Wiseau, uma figura tão estranha quanto fascinante cujas origens permanecem ainda hoje um mistério, não tem grande talento nem diante nem atrás das câmaras, mas isso não o impede de escrever, produzir, realizar e interpretar o filme, para total incredulidade do restante elenco e equipa técnica que nele trabalharam. O grande trunfo desta espécie de making of dramatizado é que abraça na perfeição o lado completamente absurdo e surreal da história e acima de tudo do inqualificável Tommy Wiseau, mas ao mesmo tempo respeita o seu iludido protagonista e nunca resvala para o gozo. Ao contrário de Wiseau, James Franco, que surge como protagonista e realizador de Um Desastre de Artista, parece estar em estado de graça nas duas funções, presenteando-nos com o melhor trabalho da sua carreira em ambos os cargos.
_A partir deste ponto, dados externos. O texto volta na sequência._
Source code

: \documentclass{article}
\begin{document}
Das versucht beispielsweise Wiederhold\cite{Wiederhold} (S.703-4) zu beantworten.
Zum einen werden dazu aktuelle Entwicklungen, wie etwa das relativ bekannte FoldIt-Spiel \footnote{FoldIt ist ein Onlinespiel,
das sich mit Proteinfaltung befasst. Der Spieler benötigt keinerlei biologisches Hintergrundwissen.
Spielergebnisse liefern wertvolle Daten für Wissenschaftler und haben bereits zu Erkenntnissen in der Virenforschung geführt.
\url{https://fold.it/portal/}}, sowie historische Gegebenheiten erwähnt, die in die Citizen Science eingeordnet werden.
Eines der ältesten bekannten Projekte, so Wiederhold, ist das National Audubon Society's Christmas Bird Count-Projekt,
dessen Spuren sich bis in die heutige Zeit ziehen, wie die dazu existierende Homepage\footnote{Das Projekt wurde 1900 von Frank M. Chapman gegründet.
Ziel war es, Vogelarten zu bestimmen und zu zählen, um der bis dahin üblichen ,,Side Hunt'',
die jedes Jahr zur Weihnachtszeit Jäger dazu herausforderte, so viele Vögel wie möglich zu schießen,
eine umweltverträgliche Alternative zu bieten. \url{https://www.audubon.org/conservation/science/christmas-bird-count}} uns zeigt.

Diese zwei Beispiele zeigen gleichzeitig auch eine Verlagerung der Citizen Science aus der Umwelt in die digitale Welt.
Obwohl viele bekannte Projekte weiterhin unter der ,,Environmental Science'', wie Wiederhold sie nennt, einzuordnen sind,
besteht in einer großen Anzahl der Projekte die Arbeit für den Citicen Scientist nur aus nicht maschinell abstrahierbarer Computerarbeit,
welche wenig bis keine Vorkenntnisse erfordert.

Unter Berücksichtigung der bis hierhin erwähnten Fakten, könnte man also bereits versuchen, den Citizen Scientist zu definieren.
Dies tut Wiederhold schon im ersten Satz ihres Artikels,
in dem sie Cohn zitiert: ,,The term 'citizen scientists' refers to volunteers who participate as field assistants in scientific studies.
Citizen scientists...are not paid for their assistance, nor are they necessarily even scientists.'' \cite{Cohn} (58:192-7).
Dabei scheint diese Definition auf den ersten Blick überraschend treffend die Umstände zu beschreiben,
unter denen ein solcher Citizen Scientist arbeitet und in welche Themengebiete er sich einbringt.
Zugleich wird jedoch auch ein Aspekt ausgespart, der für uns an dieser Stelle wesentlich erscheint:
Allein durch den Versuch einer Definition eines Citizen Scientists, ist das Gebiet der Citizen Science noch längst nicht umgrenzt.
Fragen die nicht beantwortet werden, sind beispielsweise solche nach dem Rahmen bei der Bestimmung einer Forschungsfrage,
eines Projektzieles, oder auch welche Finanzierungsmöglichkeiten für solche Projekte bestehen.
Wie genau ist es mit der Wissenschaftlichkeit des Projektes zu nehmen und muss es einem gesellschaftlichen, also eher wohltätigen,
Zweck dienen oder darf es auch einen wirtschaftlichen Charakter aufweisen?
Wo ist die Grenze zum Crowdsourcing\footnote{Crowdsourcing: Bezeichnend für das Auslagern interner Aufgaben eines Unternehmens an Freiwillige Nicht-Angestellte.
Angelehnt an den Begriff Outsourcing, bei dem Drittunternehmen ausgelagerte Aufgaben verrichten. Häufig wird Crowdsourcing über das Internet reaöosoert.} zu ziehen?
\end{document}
Num daqueles casos em que a célebre frase “Inspirado numa história verídica” assume uma importância vital para que o espectador não duvide em demasia do realismo dos acontecimentos que retrata e, apesar de assumir o filme essencialmente como uma comédia, Franco é particularmente contido na sua composição de Wiseau, o que não é fácil quando a personagem que interpreta é um tipo com um ar vampiresco, que usa regularmente óculos escuros, se diz americano mas tem um sotaque quase incompreensível, e acredita que o sucesso comercial do seu filme passa, entre outras coisas, por mostrar o rabo numa cena de sexo. Ao contrário do anteriormente mencionado Ed Wood, Um Desastre de Artista não é particularmente extraordinário do ponto de vista visual, mas é especialmente interessante quando tenta recriar algumas das cenas de The Room e dar-lhes uma espécie de contexto. Porque, e esta é uma das suas grandes lições, por muito mau que seja o seu trabalho, Wiseau vê-o como uma espécie de expressão pessoal, nele deixando pedaços da sua vida que, mesmo que provavelmente só ele compreenda, soam sinceros. E sinceridade é coisa que falta a muitas das grandes produções que tão regularmente estreiam nas salas de cinema de todo o Mundo.
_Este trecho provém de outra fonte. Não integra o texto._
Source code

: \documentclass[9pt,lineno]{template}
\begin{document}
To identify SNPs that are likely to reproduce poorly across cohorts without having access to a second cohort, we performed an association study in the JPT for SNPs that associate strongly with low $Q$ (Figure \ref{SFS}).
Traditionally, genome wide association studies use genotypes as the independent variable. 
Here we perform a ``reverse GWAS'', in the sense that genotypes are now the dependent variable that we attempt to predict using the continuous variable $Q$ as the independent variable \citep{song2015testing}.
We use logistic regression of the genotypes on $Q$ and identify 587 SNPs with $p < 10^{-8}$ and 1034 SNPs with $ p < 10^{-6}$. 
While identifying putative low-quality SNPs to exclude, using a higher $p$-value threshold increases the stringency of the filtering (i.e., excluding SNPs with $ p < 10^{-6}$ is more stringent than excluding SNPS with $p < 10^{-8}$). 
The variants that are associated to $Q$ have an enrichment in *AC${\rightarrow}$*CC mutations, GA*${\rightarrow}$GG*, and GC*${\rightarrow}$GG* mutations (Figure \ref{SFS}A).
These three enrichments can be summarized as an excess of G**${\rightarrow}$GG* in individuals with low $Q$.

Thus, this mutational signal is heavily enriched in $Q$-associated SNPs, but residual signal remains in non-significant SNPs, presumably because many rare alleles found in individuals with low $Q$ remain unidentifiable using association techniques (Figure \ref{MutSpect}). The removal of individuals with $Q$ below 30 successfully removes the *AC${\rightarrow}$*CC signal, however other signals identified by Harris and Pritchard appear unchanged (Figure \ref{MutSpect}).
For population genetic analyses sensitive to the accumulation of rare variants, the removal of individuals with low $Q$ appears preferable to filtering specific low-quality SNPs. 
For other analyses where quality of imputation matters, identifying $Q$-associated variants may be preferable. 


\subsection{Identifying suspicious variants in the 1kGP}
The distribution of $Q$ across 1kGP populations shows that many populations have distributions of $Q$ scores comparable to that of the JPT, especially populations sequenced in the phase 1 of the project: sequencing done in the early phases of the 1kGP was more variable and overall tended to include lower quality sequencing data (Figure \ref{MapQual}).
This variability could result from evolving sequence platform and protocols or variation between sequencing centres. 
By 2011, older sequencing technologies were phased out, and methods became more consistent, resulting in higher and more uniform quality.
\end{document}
Além de James Franco como o excêntrico de serviço, Dave, o seu irmão, interpreta o papel do homem normal, Greg Sestero, o amigo que Wiseau convenceu a juntar-se a ele em Los Angeles a fim de ambos perseguirem o sonho de uma carreira como actores. Sestero, que co-escreveu o livro homónimo que serviu de fonte ao filme, acaba por ser o ponto de vista que narra a história, mas a sua participação na trama e a composição de Dave Franco evitam o problema habitual destas narrativas, de serem relegados para a sombra do protagonista mais histriónico. Com uma série de actores famosos e outras celebridades no elenco, Um Desastre de Artista consegue ser bastante divertido, ao mesmo tempo que reflecte sobre o processo de criação e a relação do produto final com o criador. Nesse aspecto, os seus minutos finais, durante a primeira projecção pública de The Room, são particularmente belos porque representam não necessariamente o que terá acontecido durante a estreia do filme, mas a forma como este é hoje em dia visto pelo público que o abraçou e continua a dar vida a um trabalho que à partida estaria condenado a ser completamente esquecido no tempo.
Review overview
Summary
Ao mesmo tempo que se assume como uma divertida comédia, Um Desastre de Artista é também uma sincera homenagem a "um dos piores filmes de sempre" e um interessante olhar sobre o processo de criação, o criador, e a sua relação com o produto final.